In the years since the World Cup was awarded, Qatar has faced scrutiny from journalists and human rights advocates over its criminalization of homosexuality and the living and working conditions of migrant workers who have built the infrastructure for the tournament. The size of Qatar’s investment is staggering. As I wrote in a recent cover story for our November/December issue, Qatar has spent $200 billion to prepare for this showcase event, building stadiums, subways, roads, and whole communities from scratch. (Not all of it was finished in time.) To accommodate a tournament in a country where summer temperatures can reach 110 degrees, FIFA moved the World Cup from its traditional early summer start to what is normally the middle of the European club season. The entire soccer calendar has been reconfigured and condensed this year and, unsurprisingly, everyone is injured.

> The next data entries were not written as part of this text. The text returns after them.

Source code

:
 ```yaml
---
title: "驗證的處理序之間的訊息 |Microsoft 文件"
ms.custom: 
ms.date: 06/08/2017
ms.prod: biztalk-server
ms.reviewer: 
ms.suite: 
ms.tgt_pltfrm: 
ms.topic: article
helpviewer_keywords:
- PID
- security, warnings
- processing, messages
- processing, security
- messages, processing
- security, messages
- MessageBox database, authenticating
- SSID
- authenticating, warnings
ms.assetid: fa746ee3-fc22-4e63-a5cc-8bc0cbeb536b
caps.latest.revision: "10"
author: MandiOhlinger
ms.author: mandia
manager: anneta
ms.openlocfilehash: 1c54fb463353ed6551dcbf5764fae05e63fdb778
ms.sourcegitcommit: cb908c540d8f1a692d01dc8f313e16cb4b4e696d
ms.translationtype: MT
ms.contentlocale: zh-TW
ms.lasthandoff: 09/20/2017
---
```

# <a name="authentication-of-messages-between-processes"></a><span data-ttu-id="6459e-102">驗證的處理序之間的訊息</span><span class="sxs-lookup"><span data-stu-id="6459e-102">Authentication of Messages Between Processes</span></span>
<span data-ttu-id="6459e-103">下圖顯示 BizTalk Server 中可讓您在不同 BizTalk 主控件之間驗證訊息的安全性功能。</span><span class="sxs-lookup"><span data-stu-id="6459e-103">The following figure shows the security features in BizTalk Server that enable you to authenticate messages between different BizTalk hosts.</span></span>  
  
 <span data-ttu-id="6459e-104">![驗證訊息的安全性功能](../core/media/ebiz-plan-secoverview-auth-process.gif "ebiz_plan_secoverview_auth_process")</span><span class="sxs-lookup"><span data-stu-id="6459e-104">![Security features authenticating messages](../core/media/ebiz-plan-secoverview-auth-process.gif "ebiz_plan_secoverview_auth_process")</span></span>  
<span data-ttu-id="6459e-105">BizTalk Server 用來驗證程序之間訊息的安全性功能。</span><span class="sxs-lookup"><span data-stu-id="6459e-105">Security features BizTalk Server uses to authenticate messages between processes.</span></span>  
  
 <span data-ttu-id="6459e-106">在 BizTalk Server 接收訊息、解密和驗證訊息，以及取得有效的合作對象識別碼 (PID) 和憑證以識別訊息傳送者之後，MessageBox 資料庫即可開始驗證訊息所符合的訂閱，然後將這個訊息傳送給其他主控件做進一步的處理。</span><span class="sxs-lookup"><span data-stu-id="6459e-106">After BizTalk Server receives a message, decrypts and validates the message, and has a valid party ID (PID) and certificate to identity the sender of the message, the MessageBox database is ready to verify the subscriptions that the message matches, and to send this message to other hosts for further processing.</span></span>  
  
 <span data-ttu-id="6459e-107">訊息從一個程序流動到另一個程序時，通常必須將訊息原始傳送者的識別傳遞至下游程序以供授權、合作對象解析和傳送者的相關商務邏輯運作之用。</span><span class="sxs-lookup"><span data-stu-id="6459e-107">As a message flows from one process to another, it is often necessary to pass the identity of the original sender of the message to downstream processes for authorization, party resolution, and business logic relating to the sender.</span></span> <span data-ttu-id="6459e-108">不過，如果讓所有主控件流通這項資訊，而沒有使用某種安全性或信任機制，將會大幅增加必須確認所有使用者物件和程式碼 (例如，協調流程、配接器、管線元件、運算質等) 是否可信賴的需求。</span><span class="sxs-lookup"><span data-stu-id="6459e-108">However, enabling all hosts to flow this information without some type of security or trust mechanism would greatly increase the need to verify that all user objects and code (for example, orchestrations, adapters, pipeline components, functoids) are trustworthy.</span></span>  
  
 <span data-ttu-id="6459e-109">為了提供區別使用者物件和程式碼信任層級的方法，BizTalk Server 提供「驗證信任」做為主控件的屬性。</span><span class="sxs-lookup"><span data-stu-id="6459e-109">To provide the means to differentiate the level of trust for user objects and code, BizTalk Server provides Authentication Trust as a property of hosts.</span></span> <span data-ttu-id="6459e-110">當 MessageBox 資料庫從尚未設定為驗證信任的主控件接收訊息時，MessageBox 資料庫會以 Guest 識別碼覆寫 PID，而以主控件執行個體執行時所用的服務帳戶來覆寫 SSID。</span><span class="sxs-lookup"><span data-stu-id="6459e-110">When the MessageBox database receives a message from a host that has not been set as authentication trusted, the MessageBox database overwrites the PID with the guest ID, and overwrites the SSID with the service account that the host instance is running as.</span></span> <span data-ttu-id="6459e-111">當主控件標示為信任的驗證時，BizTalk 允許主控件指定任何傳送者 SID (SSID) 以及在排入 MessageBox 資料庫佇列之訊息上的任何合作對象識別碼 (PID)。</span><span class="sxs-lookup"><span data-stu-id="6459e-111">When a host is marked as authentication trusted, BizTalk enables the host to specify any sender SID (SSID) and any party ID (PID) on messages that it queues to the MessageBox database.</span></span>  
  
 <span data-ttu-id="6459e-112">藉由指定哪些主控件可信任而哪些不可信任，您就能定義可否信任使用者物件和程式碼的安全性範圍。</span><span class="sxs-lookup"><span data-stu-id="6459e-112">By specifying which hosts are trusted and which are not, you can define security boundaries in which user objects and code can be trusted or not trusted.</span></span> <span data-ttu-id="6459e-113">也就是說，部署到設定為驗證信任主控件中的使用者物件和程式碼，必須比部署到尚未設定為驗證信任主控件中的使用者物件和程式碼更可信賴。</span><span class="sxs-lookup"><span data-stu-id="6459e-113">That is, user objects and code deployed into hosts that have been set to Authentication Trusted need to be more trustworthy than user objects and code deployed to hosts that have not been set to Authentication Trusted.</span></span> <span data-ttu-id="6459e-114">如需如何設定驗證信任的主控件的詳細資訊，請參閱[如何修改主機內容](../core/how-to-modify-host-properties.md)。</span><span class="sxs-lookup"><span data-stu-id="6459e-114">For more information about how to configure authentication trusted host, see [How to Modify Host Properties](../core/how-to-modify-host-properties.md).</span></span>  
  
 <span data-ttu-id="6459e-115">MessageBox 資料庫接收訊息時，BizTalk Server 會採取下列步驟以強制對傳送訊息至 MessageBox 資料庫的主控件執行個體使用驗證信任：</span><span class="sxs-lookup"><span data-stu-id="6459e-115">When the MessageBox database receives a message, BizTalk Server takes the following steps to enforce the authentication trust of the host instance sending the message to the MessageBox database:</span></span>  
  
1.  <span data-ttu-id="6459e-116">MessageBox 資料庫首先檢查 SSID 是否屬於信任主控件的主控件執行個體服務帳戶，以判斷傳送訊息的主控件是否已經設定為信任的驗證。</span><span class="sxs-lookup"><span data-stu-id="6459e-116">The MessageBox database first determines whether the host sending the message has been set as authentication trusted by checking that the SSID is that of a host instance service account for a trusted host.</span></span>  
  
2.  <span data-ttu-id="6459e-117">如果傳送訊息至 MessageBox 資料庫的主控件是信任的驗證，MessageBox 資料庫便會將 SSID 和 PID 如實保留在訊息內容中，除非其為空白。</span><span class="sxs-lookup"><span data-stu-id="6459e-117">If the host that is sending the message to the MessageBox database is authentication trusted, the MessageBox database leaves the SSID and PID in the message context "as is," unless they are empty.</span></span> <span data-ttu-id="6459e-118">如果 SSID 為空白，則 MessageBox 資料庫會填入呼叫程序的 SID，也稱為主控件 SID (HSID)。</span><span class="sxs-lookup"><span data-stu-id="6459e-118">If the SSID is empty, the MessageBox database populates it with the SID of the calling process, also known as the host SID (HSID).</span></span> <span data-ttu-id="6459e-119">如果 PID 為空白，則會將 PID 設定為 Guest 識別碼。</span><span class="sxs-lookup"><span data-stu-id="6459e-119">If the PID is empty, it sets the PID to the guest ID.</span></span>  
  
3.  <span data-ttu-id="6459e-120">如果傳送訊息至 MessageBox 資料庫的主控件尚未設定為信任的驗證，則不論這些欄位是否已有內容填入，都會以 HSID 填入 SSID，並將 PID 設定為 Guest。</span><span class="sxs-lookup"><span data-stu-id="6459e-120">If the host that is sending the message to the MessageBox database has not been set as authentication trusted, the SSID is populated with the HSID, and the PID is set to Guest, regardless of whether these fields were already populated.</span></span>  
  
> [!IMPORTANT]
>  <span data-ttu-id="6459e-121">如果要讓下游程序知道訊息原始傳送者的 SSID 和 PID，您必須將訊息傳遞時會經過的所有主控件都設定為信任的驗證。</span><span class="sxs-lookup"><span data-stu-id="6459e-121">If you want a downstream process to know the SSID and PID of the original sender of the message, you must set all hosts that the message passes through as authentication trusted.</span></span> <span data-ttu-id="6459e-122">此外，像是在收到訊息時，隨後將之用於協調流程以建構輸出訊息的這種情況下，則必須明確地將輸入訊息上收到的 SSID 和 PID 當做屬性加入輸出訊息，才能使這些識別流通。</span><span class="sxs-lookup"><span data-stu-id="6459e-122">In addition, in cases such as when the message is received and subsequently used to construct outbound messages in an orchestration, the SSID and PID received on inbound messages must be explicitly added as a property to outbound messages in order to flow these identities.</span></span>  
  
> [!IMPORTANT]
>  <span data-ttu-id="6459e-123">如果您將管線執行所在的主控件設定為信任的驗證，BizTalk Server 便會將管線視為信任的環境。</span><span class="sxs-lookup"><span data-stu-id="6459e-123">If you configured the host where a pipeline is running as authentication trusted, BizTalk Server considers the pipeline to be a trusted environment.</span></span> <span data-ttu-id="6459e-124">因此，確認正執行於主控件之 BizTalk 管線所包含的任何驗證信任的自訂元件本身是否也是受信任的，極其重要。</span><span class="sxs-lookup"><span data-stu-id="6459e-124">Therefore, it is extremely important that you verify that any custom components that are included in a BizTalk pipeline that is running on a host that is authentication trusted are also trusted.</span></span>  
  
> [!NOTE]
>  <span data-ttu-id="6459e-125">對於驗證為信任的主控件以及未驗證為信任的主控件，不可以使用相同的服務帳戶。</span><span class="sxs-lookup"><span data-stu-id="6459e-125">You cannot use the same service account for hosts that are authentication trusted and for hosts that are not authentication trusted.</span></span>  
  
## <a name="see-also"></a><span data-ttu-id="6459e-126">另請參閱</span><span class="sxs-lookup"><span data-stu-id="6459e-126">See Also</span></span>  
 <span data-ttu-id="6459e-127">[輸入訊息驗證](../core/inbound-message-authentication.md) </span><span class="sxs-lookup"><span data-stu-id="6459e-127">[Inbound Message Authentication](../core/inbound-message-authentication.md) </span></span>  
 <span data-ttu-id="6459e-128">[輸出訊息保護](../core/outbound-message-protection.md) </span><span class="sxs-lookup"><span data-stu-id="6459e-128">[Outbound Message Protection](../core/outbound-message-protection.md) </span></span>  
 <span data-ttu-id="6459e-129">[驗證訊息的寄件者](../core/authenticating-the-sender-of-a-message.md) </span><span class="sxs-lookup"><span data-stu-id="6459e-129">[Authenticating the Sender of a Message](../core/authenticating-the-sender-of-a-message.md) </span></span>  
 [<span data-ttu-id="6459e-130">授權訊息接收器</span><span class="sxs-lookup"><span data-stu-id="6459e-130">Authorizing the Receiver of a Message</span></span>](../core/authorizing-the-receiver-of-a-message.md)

Qatar’s growth was powered by a deeply exploitative system of migrant labor used throughout the Gulf known as kafala. Workers could be deported if they left their jobs, and employers often confiscated their passports. Qatar officially ended kafala last year and has made incremental reforms over the last decade, but according to human rights groups, many of the underlying issues persist. According to one analysis, 6,500 migrant laborers have died in the country since FIFA awarded the tournament to Qatar. The country has long downplayed the death toll, arguing that only those fatalities that occurred on the clock at stadium sites should really be counted. The “mortality rate among these communities is within the expected range for the size and demographics of the population,” it said last year. When Qatar hired the law firm DLA Piper to conduct its own investigation in 2014, it found that at one point migrant workers were dying in the country at a rate of about one per day.